Seventeen-thousand people were helped by the Tauranga Community Foodbank in the year to June.
With an estimated population in Tauranga of 128,200 in June, this means 13 per cent of the city's population were desperate enough to ask a charity for help feeding themselves and their families.
That's an incredible amount. But what is also incredible is the way people offer to help - especially those who aren't much better off themselves.
Tomorrow, Bay of Plenty Times staff will be running the first of three can drives in Greerton, aiming to get to as many houses as we can between Pooles Rd and Argyll Rd.
This will be followed by a drive on December 5 in Bellevue and another the following week on December 13 in Arataki.
A colleague asked me last week why we didn't choose more affluent suburbs to ask for donations.
In the past, our can drives in the "richer" suburbs of town resulted in fewer donations than those considered less well off.
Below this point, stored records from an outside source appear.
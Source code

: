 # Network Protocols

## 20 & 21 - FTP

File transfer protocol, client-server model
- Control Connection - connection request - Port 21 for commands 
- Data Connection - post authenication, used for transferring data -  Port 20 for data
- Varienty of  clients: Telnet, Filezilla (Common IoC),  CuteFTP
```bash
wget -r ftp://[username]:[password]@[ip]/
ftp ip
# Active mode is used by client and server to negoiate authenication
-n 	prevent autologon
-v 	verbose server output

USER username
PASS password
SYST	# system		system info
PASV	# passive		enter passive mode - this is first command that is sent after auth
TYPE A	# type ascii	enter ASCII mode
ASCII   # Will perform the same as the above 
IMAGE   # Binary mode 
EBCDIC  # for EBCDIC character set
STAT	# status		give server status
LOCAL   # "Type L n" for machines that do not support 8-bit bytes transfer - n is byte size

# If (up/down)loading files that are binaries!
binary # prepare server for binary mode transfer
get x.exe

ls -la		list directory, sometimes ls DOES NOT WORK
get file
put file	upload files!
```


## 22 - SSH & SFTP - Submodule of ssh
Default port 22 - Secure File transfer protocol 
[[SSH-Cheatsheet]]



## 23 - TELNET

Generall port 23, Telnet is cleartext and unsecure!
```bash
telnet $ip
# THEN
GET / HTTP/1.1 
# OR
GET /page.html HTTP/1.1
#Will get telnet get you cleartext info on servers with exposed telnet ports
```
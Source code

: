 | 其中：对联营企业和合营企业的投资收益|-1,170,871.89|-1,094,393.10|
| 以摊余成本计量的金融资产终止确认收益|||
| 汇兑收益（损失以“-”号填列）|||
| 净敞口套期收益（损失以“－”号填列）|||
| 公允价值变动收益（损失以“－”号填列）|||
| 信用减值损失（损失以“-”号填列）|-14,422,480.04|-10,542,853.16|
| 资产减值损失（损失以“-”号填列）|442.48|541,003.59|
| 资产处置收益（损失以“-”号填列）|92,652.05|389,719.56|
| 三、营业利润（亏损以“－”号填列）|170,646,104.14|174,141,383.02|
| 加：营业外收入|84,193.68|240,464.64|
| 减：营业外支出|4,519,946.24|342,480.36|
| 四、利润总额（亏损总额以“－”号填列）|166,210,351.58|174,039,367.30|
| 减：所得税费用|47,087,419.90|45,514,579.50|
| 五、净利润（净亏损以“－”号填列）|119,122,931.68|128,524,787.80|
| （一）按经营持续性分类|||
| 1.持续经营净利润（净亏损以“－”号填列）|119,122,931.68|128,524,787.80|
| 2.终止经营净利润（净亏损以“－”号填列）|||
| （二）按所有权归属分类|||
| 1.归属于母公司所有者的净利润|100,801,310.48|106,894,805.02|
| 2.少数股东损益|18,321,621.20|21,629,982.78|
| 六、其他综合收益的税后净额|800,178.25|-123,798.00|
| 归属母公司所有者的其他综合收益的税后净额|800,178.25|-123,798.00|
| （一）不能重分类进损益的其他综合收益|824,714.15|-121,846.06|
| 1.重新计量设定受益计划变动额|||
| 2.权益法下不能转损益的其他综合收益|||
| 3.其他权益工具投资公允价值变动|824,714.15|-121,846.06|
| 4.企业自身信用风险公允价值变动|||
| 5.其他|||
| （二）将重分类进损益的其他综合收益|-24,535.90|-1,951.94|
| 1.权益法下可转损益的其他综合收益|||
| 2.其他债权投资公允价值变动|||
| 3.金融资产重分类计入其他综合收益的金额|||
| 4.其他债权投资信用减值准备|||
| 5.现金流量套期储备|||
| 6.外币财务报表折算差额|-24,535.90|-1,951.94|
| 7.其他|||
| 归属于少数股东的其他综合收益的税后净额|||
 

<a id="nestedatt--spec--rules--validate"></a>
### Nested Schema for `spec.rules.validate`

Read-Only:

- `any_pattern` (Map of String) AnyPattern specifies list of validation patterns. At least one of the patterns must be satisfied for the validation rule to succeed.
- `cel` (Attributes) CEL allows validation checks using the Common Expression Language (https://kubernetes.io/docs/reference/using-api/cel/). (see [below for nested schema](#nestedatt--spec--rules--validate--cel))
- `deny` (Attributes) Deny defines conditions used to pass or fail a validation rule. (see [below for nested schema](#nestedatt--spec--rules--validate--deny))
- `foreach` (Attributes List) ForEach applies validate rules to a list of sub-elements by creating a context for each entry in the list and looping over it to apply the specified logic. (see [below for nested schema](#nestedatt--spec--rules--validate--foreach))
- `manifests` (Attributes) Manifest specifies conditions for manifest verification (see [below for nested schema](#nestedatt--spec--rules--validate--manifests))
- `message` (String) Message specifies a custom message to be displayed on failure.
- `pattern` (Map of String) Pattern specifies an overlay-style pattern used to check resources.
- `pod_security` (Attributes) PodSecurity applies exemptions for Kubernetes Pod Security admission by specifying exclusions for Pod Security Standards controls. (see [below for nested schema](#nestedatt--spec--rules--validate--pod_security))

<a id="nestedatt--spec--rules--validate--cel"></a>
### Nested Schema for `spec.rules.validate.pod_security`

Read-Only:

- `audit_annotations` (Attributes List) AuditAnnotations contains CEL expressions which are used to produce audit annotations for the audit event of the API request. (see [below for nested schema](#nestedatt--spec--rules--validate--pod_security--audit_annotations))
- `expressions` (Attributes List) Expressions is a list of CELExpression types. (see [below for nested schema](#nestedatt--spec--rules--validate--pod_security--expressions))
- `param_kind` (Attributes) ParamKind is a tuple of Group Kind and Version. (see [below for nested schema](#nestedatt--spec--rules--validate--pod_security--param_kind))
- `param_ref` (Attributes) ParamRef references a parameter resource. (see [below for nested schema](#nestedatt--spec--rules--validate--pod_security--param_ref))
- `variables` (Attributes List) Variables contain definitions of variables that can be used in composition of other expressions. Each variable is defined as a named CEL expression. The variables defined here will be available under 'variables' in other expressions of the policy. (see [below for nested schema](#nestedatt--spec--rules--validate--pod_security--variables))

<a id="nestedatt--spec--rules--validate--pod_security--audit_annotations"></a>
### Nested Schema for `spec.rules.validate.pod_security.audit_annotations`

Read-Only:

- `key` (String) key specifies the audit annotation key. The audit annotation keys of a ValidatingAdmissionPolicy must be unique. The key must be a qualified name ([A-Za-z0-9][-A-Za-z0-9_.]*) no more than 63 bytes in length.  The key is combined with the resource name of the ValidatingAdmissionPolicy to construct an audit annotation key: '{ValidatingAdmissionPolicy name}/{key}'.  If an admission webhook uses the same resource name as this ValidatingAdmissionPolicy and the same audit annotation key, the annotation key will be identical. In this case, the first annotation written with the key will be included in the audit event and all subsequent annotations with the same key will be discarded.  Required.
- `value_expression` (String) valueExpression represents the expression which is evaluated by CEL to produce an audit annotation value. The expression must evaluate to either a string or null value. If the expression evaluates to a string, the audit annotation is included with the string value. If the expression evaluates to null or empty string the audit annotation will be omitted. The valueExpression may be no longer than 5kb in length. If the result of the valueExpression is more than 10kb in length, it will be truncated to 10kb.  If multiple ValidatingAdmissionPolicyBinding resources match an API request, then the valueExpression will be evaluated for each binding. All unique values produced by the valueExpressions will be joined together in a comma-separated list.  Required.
One can only guess at why this is. A volunteer one year was told by a Matua resident that she regularly contributed to charity and had already done her bit.
Another volunteer was told foodbank clients should just work harder and stop asking for handouts.
But there is one incident I will never forget.
The first can drive I attended was in Arataki. I knocked on a door and a young woman answered, toddler in hand.
When I told her I was asking for cans, she walked straight to her sparse pantry and brought me two tins - almost the entire contents of her cupboard.
She had needed help from the foodbank in the past and told me even though she didn't have much, she wanted to pay it forward.
This young woman taught me a lesson I will never forget - it's not how much you give, but the spirit in which you give it.